Grand Junction is overflowing with opportunities for baseball fans, but JUCO is one that has become intertwined with the community's history.
Jamie Hamilton has been on the leadership side of the tournament for 28 years and now he works as chairman with 83 volunteers.

"Our whole goal, besides selling some tickets, is to have people in the stands so these students can have 8 to 10 thousand people and create a memory to take back to wherever they go," Hamilton said.

Last year Suplizio Field saw 119 thousand JUCO fans and this year staff is expecting to see about the same. Since it's renovation a couple of years ago Suplizio Field has become an ideal spot for JUCO. The stadium's new setup and seating allows the committee to more easily track the number of guests.

"You could argue that this would be a 40 million dollar facility anywhere else," Hamilton said. "We have just done it by trade outs and brick and mortar over the last 50 years, which is pretty cool."

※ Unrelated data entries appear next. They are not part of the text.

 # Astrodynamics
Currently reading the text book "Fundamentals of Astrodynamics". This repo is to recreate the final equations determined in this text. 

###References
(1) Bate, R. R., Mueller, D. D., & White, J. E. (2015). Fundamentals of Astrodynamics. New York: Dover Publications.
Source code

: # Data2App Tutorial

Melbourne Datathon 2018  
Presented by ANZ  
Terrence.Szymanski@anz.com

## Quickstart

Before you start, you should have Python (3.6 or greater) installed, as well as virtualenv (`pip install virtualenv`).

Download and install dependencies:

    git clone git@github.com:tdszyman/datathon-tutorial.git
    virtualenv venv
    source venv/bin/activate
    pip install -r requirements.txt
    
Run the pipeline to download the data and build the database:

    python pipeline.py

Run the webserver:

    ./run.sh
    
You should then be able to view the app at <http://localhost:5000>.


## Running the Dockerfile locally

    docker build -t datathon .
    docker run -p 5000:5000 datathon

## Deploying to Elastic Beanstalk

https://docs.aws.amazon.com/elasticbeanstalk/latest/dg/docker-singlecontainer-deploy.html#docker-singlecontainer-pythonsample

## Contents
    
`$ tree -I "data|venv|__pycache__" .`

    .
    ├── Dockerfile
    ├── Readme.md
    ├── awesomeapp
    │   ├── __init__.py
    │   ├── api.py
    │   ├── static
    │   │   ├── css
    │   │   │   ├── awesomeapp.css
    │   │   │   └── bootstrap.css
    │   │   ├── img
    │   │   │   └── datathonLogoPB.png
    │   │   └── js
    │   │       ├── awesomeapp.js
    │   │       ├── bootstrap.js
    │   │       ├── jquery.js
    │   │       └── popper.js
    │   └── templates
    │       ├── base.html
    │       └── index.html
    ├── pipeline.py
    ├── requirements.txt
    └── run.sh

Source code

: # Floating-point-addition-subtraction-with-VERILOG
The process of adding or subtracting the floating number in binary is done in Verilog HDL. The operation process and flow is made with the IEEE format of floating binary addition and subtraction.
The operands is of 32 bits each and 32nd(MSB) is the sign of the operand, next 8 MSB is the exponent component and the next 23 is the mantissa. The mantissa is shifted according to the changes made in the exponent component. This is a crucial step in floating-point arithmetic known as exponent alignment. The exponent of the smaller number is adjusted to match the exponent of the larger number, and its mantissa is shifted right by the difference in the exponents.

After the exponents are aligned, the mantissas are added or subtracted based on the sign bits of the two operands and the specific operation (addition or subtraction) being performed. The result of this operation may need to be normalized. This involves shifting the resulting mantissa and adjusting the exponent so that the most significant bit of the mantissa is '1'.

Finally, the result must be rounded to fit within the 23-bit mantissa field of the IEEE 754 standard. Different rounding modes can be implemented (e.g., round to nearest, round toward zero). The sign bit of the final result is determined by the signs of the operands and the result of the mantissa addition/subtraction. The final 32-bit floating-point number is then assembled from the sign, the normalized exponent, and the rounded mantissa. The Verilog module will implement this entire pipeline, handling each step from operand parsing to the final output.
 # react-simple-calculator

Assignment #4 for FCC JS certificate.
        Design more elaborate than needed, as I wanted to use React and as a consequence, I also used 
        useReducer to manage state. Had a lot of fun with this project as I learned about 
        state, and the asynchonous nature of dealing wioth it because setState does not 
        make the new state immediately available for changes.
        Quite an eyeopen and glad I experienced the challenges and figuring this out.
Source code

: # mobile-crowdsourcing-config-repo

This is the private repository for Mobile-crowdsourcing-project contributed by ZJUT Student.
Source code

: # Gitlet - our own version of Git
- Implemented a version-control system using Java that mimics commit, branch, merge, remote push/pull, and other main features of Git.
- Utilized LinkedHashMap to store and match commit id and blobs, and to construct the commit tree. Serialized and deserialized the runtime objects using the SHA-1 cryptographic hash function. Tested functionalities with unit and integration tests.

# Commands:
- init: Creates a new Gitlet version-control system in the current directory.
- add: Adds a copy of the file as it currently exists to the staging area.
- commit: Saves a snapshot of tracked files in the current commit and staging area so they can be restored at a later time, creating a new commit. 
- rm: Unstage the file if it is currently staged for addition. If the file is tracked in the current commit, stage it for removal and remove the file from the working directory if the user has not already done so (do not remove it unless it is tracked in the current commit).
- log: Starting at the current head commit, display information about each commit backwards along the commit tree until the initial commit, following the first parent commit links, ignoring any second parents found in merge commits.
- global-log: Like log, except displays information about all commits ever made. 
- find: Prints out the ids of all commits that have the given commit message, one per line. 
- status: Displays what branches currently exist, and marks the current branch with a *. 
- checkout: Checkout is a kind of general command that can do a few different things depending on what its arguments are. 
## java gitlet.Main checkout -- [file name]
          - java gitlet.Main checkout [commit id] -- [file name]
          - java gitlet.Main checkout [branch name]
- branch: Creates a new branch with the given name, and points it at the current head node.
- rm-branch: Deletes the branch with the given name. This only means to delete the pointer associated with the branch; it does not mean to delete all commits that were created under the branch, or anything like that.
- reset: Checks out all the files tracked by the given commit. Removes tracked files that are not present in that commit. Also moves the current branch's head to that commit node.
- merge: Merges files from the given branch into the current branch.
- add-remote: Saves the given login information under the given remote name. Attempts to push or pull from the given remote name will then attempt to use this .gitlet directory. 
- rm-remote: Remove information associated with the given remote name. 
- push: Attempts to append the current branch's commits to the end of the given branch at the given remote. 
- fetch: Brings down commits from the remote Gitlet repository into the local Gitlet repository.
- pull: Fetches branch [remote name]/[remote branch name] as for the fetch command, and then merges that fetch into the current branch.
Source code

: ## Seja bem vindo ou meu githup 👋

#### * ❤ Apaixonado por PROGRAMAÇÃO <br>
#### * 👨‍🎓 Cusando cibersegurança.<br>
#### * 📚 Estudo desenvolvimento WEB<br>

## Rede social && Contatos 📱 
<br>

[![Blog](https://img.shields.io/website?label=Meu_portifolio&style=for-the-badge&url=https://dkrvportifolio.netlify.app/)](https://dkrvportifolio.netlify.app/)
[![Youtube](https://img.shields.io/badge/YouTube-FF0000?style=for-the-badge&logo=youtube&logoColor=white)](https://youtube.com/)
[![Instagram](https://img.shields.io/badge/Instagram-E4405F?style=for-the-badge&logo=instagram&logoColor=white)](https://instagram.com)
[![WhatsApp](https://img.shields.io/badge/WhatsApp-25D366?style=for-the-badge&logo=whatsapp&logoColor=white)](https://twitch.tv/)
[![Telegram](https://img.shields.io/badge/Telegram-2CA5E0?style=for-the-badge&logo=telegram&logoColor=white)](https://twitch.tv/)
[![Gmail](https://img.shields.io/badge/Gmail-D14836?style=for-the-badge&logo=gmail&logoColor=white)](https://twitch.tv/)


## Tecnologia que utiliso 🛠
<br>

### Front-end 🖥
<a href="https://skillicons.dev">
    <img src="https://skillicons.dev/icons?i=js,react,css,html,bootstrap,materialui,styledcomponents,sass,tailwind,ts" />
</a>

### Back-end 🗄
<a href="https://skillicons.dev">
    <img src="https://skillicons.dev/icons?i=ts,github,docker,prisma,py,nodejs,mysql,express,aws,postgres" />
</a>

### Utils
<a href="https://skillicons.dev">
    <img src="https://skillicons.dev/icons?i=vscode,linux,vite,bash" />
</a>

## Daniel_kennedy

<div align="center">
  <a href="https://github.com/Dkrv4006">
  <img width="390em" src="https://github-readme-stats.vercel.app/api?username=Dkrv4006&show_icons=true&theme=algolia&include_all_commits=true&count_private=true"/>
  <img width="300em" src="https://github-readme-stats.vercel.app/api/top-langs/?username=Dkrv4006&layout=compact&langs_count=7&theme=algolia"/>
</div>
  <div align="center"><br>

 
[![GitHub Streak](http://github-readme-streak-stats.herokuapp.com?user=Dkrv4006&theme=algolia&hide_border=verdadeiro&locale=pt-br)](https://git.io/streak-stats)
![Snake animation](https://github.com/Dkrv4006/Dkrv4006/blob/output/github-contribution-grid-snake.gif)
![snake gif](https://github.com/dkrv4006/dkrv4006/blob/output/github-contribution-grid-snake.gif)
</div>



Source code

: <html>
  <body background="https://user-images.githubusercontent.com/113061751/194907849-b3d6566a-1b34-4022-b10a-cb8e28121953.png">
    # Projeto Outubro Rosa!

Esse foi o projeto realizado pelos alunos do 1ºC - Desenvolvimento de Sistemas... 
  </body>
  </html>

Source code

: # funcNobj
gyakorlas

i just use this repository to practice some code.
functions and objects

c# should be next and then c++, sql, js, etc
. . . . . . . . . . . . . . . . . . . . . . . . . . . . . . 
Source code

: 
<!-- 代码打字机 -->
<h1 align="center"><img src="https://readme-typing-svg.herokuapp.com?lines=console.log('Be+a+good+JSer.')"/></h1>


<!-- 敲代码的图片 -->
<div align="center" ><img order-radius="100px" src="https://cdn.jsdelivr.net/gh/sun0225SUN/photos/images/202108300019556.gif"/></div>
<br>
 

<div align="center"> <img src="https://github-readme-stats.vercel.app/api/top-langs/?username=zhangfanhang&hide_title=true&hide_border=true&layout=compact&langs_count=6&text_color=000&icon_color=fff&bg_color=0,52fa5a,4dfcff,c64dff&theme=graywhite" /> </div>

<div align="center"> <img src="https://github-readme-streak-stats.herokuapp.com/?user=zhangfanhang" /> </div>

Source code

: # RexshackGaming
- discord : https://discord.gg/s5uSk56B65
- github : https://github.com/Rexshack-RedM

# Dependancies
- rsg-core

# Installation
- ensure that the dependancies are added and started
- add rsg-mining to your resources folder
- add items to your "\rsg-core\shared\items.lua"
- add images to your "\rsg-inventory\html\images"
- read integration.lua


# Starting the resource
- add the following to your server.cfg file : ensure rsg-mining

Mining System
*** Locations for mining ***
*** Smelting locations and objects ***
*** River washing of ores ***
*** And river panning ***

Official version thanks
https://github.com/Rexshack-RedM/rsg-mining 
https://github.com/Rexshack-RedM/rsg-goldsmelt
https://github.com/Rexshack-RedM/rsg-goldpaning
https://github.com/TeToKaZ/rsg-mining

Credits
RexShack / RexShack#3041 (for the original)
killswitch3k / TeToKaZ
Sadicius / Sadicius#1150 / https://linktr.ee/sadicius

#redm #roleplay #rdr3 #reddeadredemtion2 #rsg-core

In an economic impact study done through the Grand Junction Chamber of Commerce about five years ago, the JUCO committee found the tournament had a $3.5 million impact on the community. They predict at this point it's closer to $4 million.
Local Businesses have partnered with the event, doing sponsorships, advertising and even on-site sales. Famous Dave's brought their barbeque right to the stands.

"We couldn't ask for a better location really," Chris Feltus from Famous Dave's said. "There's a lot of people coming through the gates and they're seeing that we're here. It's a great thing."

A number of other businesses are involved in aspects outside of the ball park. CPC Solutions prints and sells all of the programs.

"I think this community owns JUCO, and it's one of those good four letter words," Hamilton said.

So far JUCO has brought in $236 thousand in sponsorships, $20 thousand on first day walk-up ticket sales and $93 thousand on pre-tournament sales. They are expecting to bring in about $450 thousand total.